Un classique de la découverte des auteurs. Et ce n’est que justice, car la démarche de Jeanne Hersch consiste à remonter aux origines de la réflexion chez les principaux philosophes. Et c’est sans doute la manière la plus philosophique d’aborder ces grands noms : pourquoi, dans leur vie, la philosophie est elle devenue une nécessité ? C’est un angle d’approche d’autant plus intelligent qu’il permet de court circuiter l’effet pervers qu’a l’apprentissage de la philosophie au lycée : on la pratique parce que ça rapporte des points au bac (ou pas, certes). Mais là n’est pas la raison d’être de la philosophie : celle ci n’existe pleinement qu’en dehors des circuits officiels. Or c’est précisément cette aptitude à penser hors des sentiers battus qui caractérisent les grands noms de cette discipline. C’est ce moment inaugural que tente de cerner Jeanne Hersch dans ce livre. Et c’est ce moment de surrection philosophique qu’on est invité à méditer à son tour.
Epicure. Lettres.
Peu de place laissée à la philosophie antique pour cette première commande. Mais c’est promis, la seconde commande lui fera davantage honneur. Mais un morceaux de choix est proposé ici avec les lettres d’Epicure. Tout d’abord, de l’oeuvre d’Epicure, il ne nous reste quasiment plus que ces lettres.
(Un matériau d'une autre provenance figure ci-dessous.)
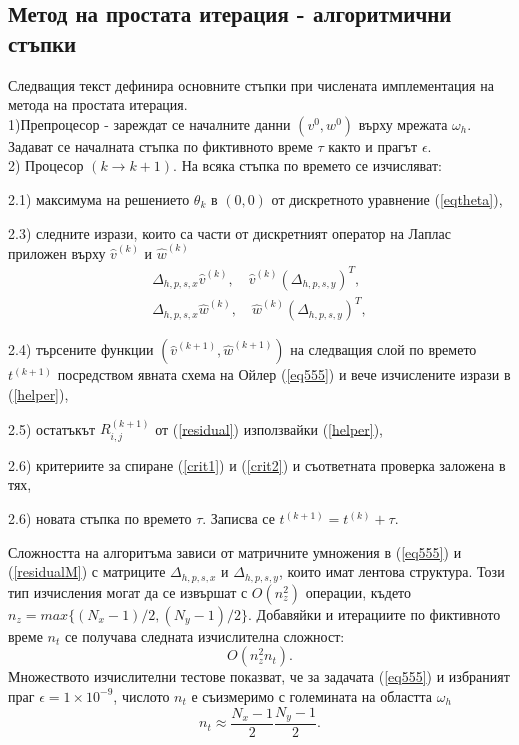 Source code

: \documentclass{article}
\newcommand{\be}{\begin{equation}}
\newcommand{\ee}{\end{equation}}
\newcommand{\rf}[1]{(\ref{#1})}
\begin{document}
\subsection{Метод на простата итерация - алгоритмични стъпки}
Следващия текст дефинира основните стъпки при числената имплементация на метода на простата итерация.
\\
1)Препроцесор - зареждат се началните данни $(v^0, w^0)$ върху мрежата $\omega_h$.  Задават се началната стъпка по фиктивното време $\tau$ както и прагът $\epsilon$.
\\
2) Процесор $(k \rightarrow k+1)$. На всяка стъпка по времето се изчисляват: 
\par
2.1) максимума на решението $\theta_k$ в $(0,0)$  от дискретното уравнение \rf{eqtheta},
\par
2.3) следните изрази, които са части от дискретният оператор на Лаплас приложен върху $\widehat{v}^{(k)}$ и $\widehat{w}^{(k)}$
\begin{align}\label{helper}
\Delta_{h,p,s,x}  \widehat{v}^{(k)}, \quad \widehat{v}^{(k)}  (\Delta_{h,p,s,y})^T, \nonumber\\
\Delta_{h,p,s,x}  \widehat{w}^{(k)},\quad  \widehat{w}^{(k)}  (\Delta_{h,p,s,y})^T,
\end{align}
\par
2.4) търсените функции $(\widehat{v}^{(k+1)}, \widehat{w}^{(k+1)})$  на следващия слой по времето $t^{(k+1)}$ посредством явната схема на Ойлер \rf{eq555} и вече изчислените изрази в \rf{helper},
\par
2.5) остатъкът $R^{(k+1)}_{i,j}$ от \rf{residual} използвайки \rf{helper},
\par
2.6) критериите за спиране  \rf{crit1} и \rf{crit2} и съответната проверка заложена в тях,
\par
2.6) новата стъпка по времето $\tau$. Записва се $t^{(k+1)}=t^{(k)}+\tau$.

Сложността на алгоритъма зависи от матричните умножения в \rf{eq555} и \rf{residualM} с матриците $\Delta_{h,p,s,x}$ и $\Delta_{h,p,s,y}$, които имат лентова структура. Този тип изчисления могат да се извършат с $O(n_z^2)$ операции, където $n_z = max\{(N_x-1)/2, (N_y-1)/2\}$.  Добавяйки и итерациите по фиктивното време $n_t$ се получава следната изчислителна сложност:
\be\label{complexElpt}
O(n_z^2 n_t).
\ee
Множеството изчислителни тестове показват, че за задачата \rf{eq555} и избраният праг $\epsilon = 1 \times 10^{-9}$, числото $n_t$ е съизмеримо с големината на областта $\omega_h$
\be
n_t \approx \frac{N_x-1}{2} \frac{N_y-1}{2}.
\ee
\end{document}
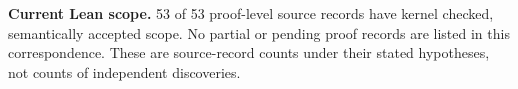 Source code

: \textbf{Current Lean scope.} 53 of 53 proof-level source records have kernel checked, semantically accepted scope. No partial or pending proof records are listed in this correspondence. These are source-record counts under their stated hypotheses, not counts of independent discoveries.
Trois lettres, donc, adressées à Hérodote, Ménécée et Pythocles. A ce dernier, Epicure envoie une lettre traitant de ce qu’on appelle alors les « météores », c’est à dire, en gros, les phénomènes ayant lieu dans le ciel. A Hérodote, il écrit une lettre exposant les principes de base de l’atomisme épicurien. Enfin, la lettre à Ménécée traite, elle, de l’éthique. De plus, cette lecture est le moyen de tordre le cou à l’image pénible de jouisseur dont est affublé l’épicurisme. Loin de cette carricature, cette école est au contraire un plaidoyer pour la modération. On découvre dans ces quelques lettres pourquoi.